Russian Reluctance To Combat Coronavirus Impact Causes Crude Losses

by Ship & Bunker News Team
Wednesday March 4, 2020

Once again demonstrating that rebounds during the coronavirus panic are short-lived, crude prices on Wednesday reversed earlier gains as it became clear that members of the Organization of the Petroleum Exporting Countries (OPEC) were struggling to bring Russia on board for deeper output cuts that would presumably offset a drop in demand.

Despite cartel insiders claiming over the past few weeks that such an agreement was widely supported, as of Wednesday a panel of several ministers had not yet struck a deal to cut at least 1 million barrels per day (bpd) extra from the market.

Bijan Zanganeh, oil minister for Iran, worried that "Right now, the supply in the market is greater than demand, [and] it's necessary for OPEC and non-OPEC to make all their efforts to balance the market."

He added that Russia will resist any production cuts "until the last moment."

Accordingly, the observations coming from the analytical community ranged from concerned to bleak.

Goldman Sachs stated that while an output cut  "will help normalize oil demand and inventories later this year, they can't prevent an already started large oil inventory accumulation."

Andrew Lipow, president of Lipow Oil Associates, said, "I do not see oil demand recovering to pre-virus levels for several months, as additional outbreaks in Europe and the U.S. are going to cause travel and meeting disruptions and demand destruction."

Capping the gloom was Liam Denning, commodities columnist for Bloomberg, who on Wednesday wrote that OPEC's ability to influence the market is limited: "Just as the Fed is shooting bullets from a depleted magazine, so OPEC+ is discussing further cuts barely three months after the last set were unveiled at a fractious meeting.

"We may get another big cut at the end of this week; all along, though, these cuts have been a signal of fundamental weakness, [and] like the Fed, OPEC+ may be shocked at how little awe it inspires."

Some good news was supplied by the U.S. Energy Information Administration, which reported that crude stocks grew by 785,000 barrels, which was less than expected; and gasoline and diesel stocks both fell by more than 4 million barrels.
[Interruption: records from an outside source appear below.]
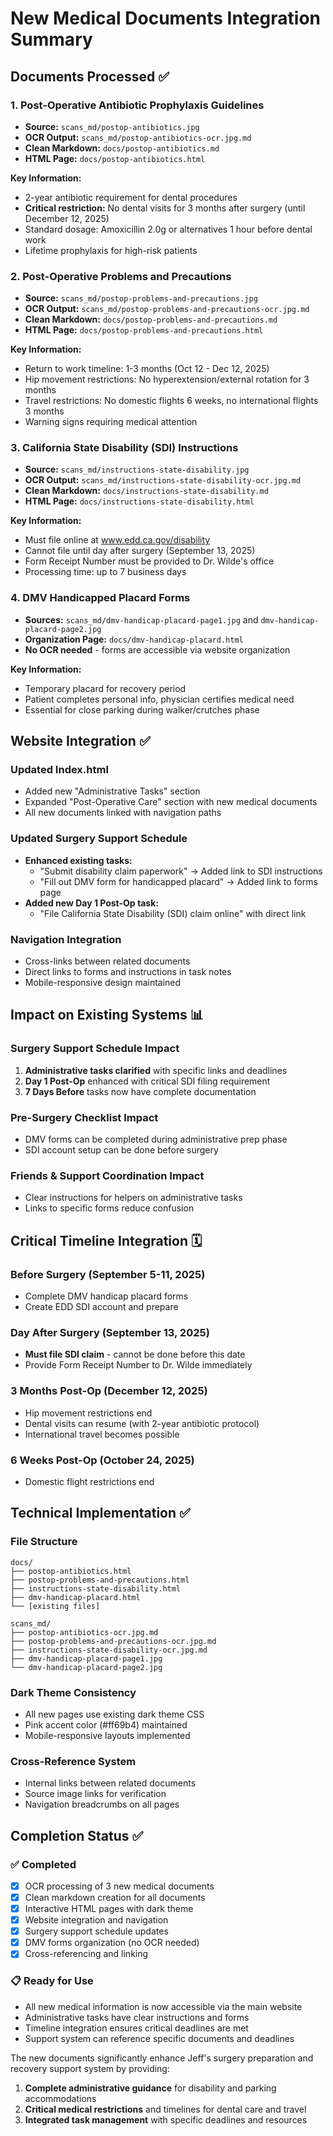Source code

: # New Medical Documents Integration Summary

## Documents Processed ✅

### 1. Post-Operative Antibiotic Prophylaxis Guidelines
- **Source:** `scans_md/postop-antibiotics.jpg`
- **OCR Output:** `scans_md/postop-antibiotics-ocr.jpg.md`
- **Clean Markdown:** `docs/postop-antibiotics.md`
- **HTML Page:** `docs/postop-antibiotics.html`

**Key Information:**
- 2-year antibiotic requirement for dental procedures
- **Critical restriction:** No dental visits for 3 months after surgery (until December 12, 2025)
- Standard dosage: Amoxicillin 2.0g or alternatives 1 hour before dental work
- Lifetime prophylaxis for high-risk patients

### 2. Post-Operative Problems and Precautions
- **Source:** `scans_md/postop-problems-and-precautions.jpg`
- **OCR Output:** `scans_md/postop-problems-and-precautions-ocr.jpg.md`
- **Clean Markdown:** `docs/postop-problems-and-precautions.md`
- **HTML Page:** `docs/postop-problems-and-precautions.html`

**Key Information:**
- Return to work timeline: 1-3 months (Oct 12 - Dec 12, 2025)
- Hip movement restrictions: No hyperextension/external rotation for 3 months
- Travel restrictions: No domestic flights 6 weeks, no international flights 3 months
- Warning signs requiring medical attention

### 3. California State Disability (SDI) Instructions
- **Source:** `scans_md/instructions-state-disability.jpg`
- **OCR Output:** `scans_md/instructions-state-disability-ocr.jpg.md`
- **Clean Markdown:** `docs/instructions-state-disability.md`
- **HTML Page:** `docs/instructions-state-disability.html`

**Key Information:**
- Must file online at www.edd.ca.gov/disability
- Cannot file until day after surgery (September 13, 2025)
- Form Receipt Number must be provided to Dr. Wilde's office
- Processing time: up to 7 business days

### 4. DMV Handicapped Placard Forms
- **Sources:** `scans_md/dmv-handicap-placard-page1.jpg` and `dmv-handicap-placard-page2.jpg`
- **Organization Page:** `docs/dmv-handicap-placard.html`
- **No OCR needed** - forms are accessible via website organization

**Key Information:**
- Temporary placard for recovery period
- Patient completes personal info, physician certifies medical need
- Essential for close parking during walker/crutches phase

## Website Integration ✅

### Updated Index.html
- Added new "Administrative Tasks" section
- Expanded "Post-Operative Care" section with new medical documents
- All new documents linked with navigation paths

### Updated Surgery Support Schedule
- **Enhanced existing tasks:**
  - "Submit disability claim paperwork" → Added link to SDI instructions
  - "Fill out DMV form for handicapped placard" → Added link to forms page
- **Added new Day 1 Post-Op task:**
  - "File California State Disability (SDI) claim online" with direct link

### Navigation Integration
- Cross-links between related documents
- Direct links to forms and instructions in task notes
- Mobile-responsive design maintained

## Impact on Existing Systems 📊

### Surgery Support Schedule Impact
1. **Administrative tasks clarified** with specific links and deadlines
2. **Day 1 Post-Op** enhanced with critical SDI filing requirement
3. **7 Days Before** tasks now have complete documentation

### Pre-Surgery Checklist Impact
- DMV forms can be completed during administrative prep phase
- SDI account setup can be done before surgery

### Friends & Support Coordination Impact
- Clear instructions for helpers on administrative tasks
- Links to specific forms reduce confusion

## Critical Timeline Integration 🗓️

### Before Surgery (September 5-11, 2025)
- Complete DMV handicap placard forms
- Create EDD SDI account and prepare

### Day After Surgery (September 13, 2025)
- **Must file SDI claim** - cannot be done before this date
- Provide Form Receipt Number to Dr. Wilde immediately

### 3 Months Post-Op (December 12, 2025)
- Hip movement restrictions end
- Dental visits can resume (with 2-year antibiotic protocol)
- International travel becomes possible

### 6 Weeks Post-Op (October 24, 2025)
- Domestic flight restrictions end

## Technical Implementation ✅

### File Structure
```
docs/
├── postop-antibiotics.html
├── postop-problems-and-precautions.html
├── instructions-state-disability.html
├── dmv-handicap-placard.html
└── [existing files]

scans_md/
├── postop-antibiotics-ocr.jpg.md
├── postop-problems-and-precautions-ocr.jpg.md
├── instructions-state-disability-ocr.jpg.md
├── dmv-handicap-placard-page1.jpg
└── dmv-handicap-placard-page2.jpg
```

### Dark Theme Consistency
- All new pages use existing dark theme CSS
- Pink accent color (#ff69b4) maintained
- Mobile-responsive layouts implemented

### Cross-Reference System
- Internal links between related documents
- Source image links for verification
- Navigation breadcrumbs on all pages

## Completion Status ✅

### ✅ Completed
- [x] OCR processing of 3 new medical documents
- [x] Clean markdown creation for all documents
- [x] Interactive HTML pages with dark theme
- [x] Website integration and navigation
- [x] Surgery support schedule updates
- [x] DMV forms organization (no OCR needed)
- [x] Cross-referencing and linking

### 📋 Ready for Use
- All new medical information is now accessible via the main website
- Administrative tasks have clear instructions and forms
- Timeline integration ensures critical deadlines are met
- Support system can reference specific documents and deadlines

The new documents significantly enhance Jeff's surgery preparation and recovery support system by providing:
1. **Complete administrative guidance** for disability and parking accommodations
2. **Critical medical restrictions** and timelines for dental care and travel
3. **Integrated task management** with specific deadlines and resources
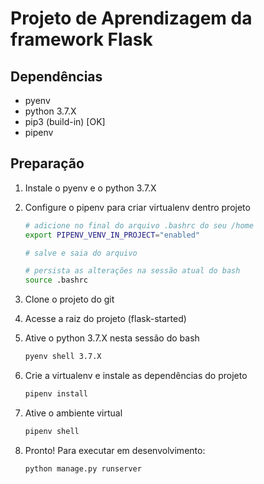# Projeto de Aprendizagem da framework Flask

## Dependências

- pyenv
- python 3.7.X
- pip3 (build-in) [OK]
- pipenv

## Preparação

1. Instale o pyenv e o python 3.7.X
2. Configure o pipenv para criar virtualenv dentro projeto

    ```sh
    # adicione no final do arquivo .bashrc do seu /home
    export PIPENV_VENV_IN_PROJECT="enabled"

    # salve e saia do arquivo

    # persista as alterações na sessão atual do bash
    source .bashrc
    ```
3. Clone o projeto do git
4. Acesse a raiz do projeto (flask-started)
5. Ative o python 3.7.X nesta sessão do bash

    ```sh
    pyenv shell 3.7.X
    ```

6. Crie a virtualenv e instale as dependências do projeto

    ```sh
    pipenv install
    ```

7. Ative o ambiente virtual

    ```sh
    pipenv shell
    ```

8. Pronto! Para executar em desenvolvimento:

    ```sh
    python manage.py runserver
    ```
Plus, exports surged to nearly 4.2 million bpd, and this caused Scott Shelton, energy salesperson from United ICAP, to remark, "It's not that bad out there, at least for now."

But traders on Wednesday didn't share the sentiment: Brent settled down 73 cents to $51.13 per barrel after reaching a high of $53.03; West Texas Intermediate ended down 40 cents to $46.78 per barrel.